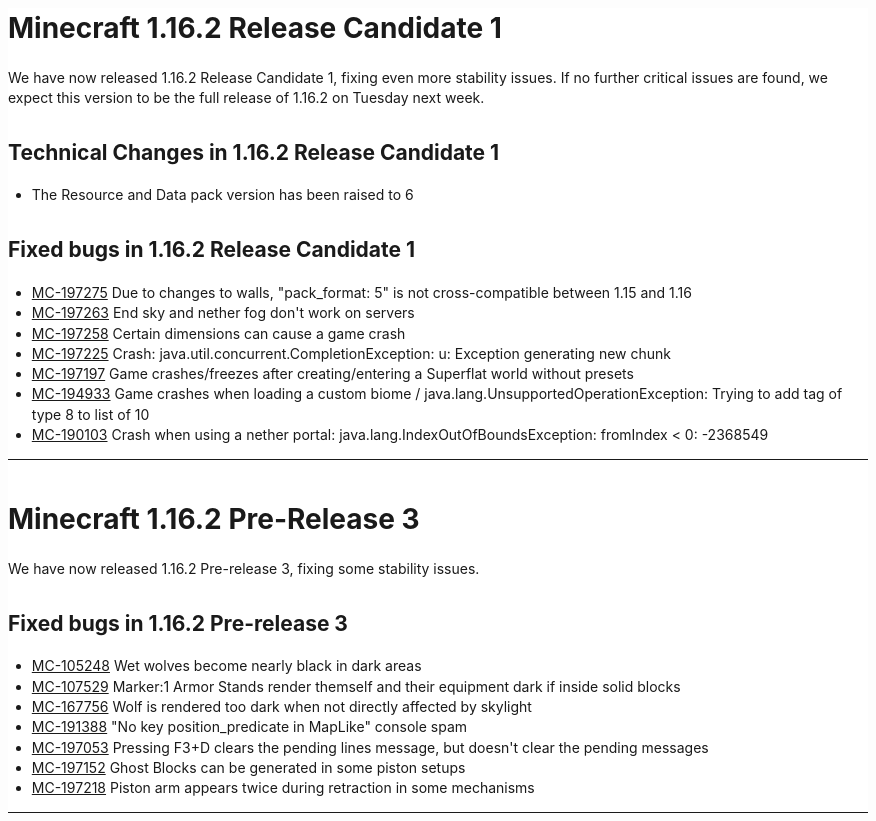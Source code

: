 
# Minecraft 1.16.2 Release Candidate 1

We have now released 1.16.2 Release Candidate 1, fixing even more stability issues. If no further critical issues are found, we expect this version to be the full release of 1.16.2 on Tuesday next week.

## Technical Changes in 1.16.2 Release Candidate 1

-   The Resource and Data pack version has been raised to 6

## Fixed bugs in 1.16.2 Release Candidate 1

-   [MC-197275](https://bugs.mojang.com/browse/MC-197275) Due to changes to walls, "pack\_format: 5" is not cross-compatible between 1.15 and 1.16
-   [MC-197263](https://bugs.mojang.com/browse/MC-197263) End sky and nether fog don't work on servers
-   [MC-197258](https://bugs.mojang.com/browse/MC-197258) Certain dimensions can cause a game crash
-   [MC-197225](https://bugs.mojang.com/browse/MC-197225) Crash: java.util.concurrent.CompletionException: u: Exception generating new chunk
-   [MC-197197](https://bugs.mojang.com/browse/MC-197197) Game crashes/freezes after creating/entering a Superflat world without presets
-   [MC-194933](https://bugs.mojang.com/browse/MC-194933) Game crashes when loading a custom biome / java.lang.UnsupportedOperationException: Trying to add tag of type 8 to list of 10
-   [MC-190103](https://bugs.mojang.com/browse/MC-190103) Crash when using a nether portal: java.lang.IndexOutOfBoundsException: fromIndex < 0: -2368549

---

# Minecraft 1.16.2 Pre-Release 3

We have now released 1.16.2 Pre-release 3, fixing some stability issues.

## Fixed bugs in 1.16.2 Pre-release 3

-   [MC-105248](https://bugs.mojang.com/browse/MC-105248) Wet wolves become nearly black in dark areas
-   [MC-107529](https://bugs.mojang.com/browse/MC-107529) Marker:1 Armor Stands render themself and their equipment dark if inside solid blocks
-   [MC-167756](https://bugs.mojang.com/browse/MC-167756) Wolf is rendered too dark when not directly affected by skylight
-   [MC-191388](https://bugs.mojang.com/browse/MC-191388) "No key position\_predicate in MapLike" console spam
-   [MC-197053](https://bugs.mojang.com/browse/MC-197053) Pressing F3+D clears the pending lines message, but doesn't clear the pending messages
-   [MC-197152](https://bugs.mojang.com/browse/MC-197152) Ghost Blocks can be generated in some piston setups
-   [MC-197218](https://bugs.mojang.com/browse/MC-197218) Piston arm appears twice during retraction in some mechanisms

---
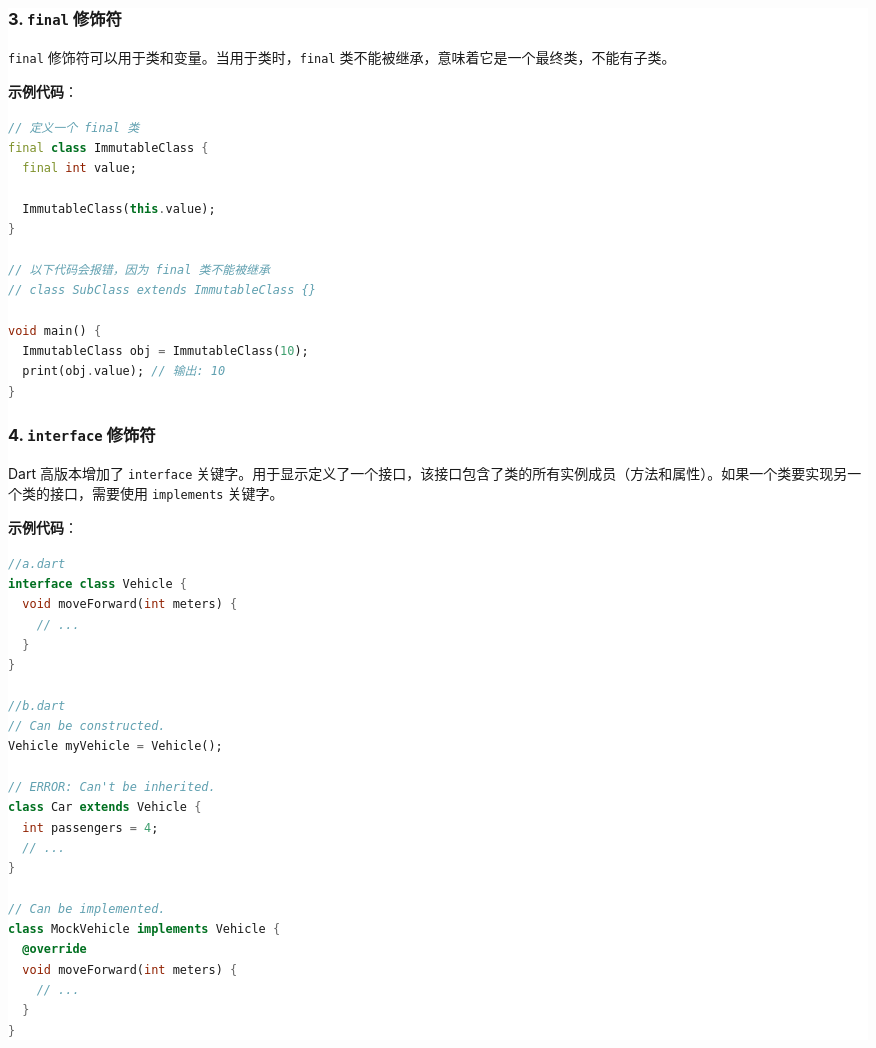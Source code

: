 ### 3. `final` 修饰符

`final` 修饰符可以用于类和变量。当用于类时，`final` 类不能被继承，意味着它是一个最终类，不能有子类。

**示例代码**：

```dart
// 定义一个 final 类
final class ImmutableClass {
  final int value;

  ImmutableClass(this.value);
}

// 以下代码会报错，因为 final 类不能被继承
// class SubClass extends ImmutableClass {} 

void main() {
  ImmutableClass obj = ImmutableClass(10);
  print(obj.value); // 输出: 10
}
```

### 4. `interface` 修饰符

Dart 高版本增加了 `interface` 关键字。用于显示定义了一个接口，该接口包含了类的所有实例成员（方法和属性）。如果一个类要实现另一个类的接口，需要使用 `implements` 关键字。

**示例代码**：

```dart
//a.dart
interface class Vehicle {
  void moveForward(int meters) {
    // ...
  }
}

//b.dart
// Can be constructed.
Vehicle myVehicle = Vehicle();

// ERROR: Can't be inherited.
class Car extends Vehicle {
  int passengers = 4;
  // ...
}

// Can be implemented.
class MockVehicle implements Vehicle {
  @override
  void moveForward(int meters) {
    // ...
  }
}
```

PROBLEM TO SOLVE:
Transcribe the records above exactly, beginning at the line that contains "in dark areas" and ending with the line that contains "the pending messages", both included, and nothing else.

ANSWER SECTION:
-   [MC-105248](https://bugs.mojang.com/browse/MC-105248) Wet wolves become nearly black in dark areas
-   [MC-107529](https://bugs.mojang.com/browse/MC-107529) Marker:1 Armor Stands render themself and their equipment dark if inside solid blocks
-   [MC-167756](https://bugs.mojang.com/browse/MC-167756) Wolf is rendered too dark when not directly affected by skylight
-   [MC-191388](https://bugs.mojang.com/browse/MC-191388) "No key position\_predicate in MapLike" console spam
-   [MC-197053](https://bugs.mojang.com/browse/MC-197053) Pressing F3+D clears the pending lines message, but doesn't clear the pending messages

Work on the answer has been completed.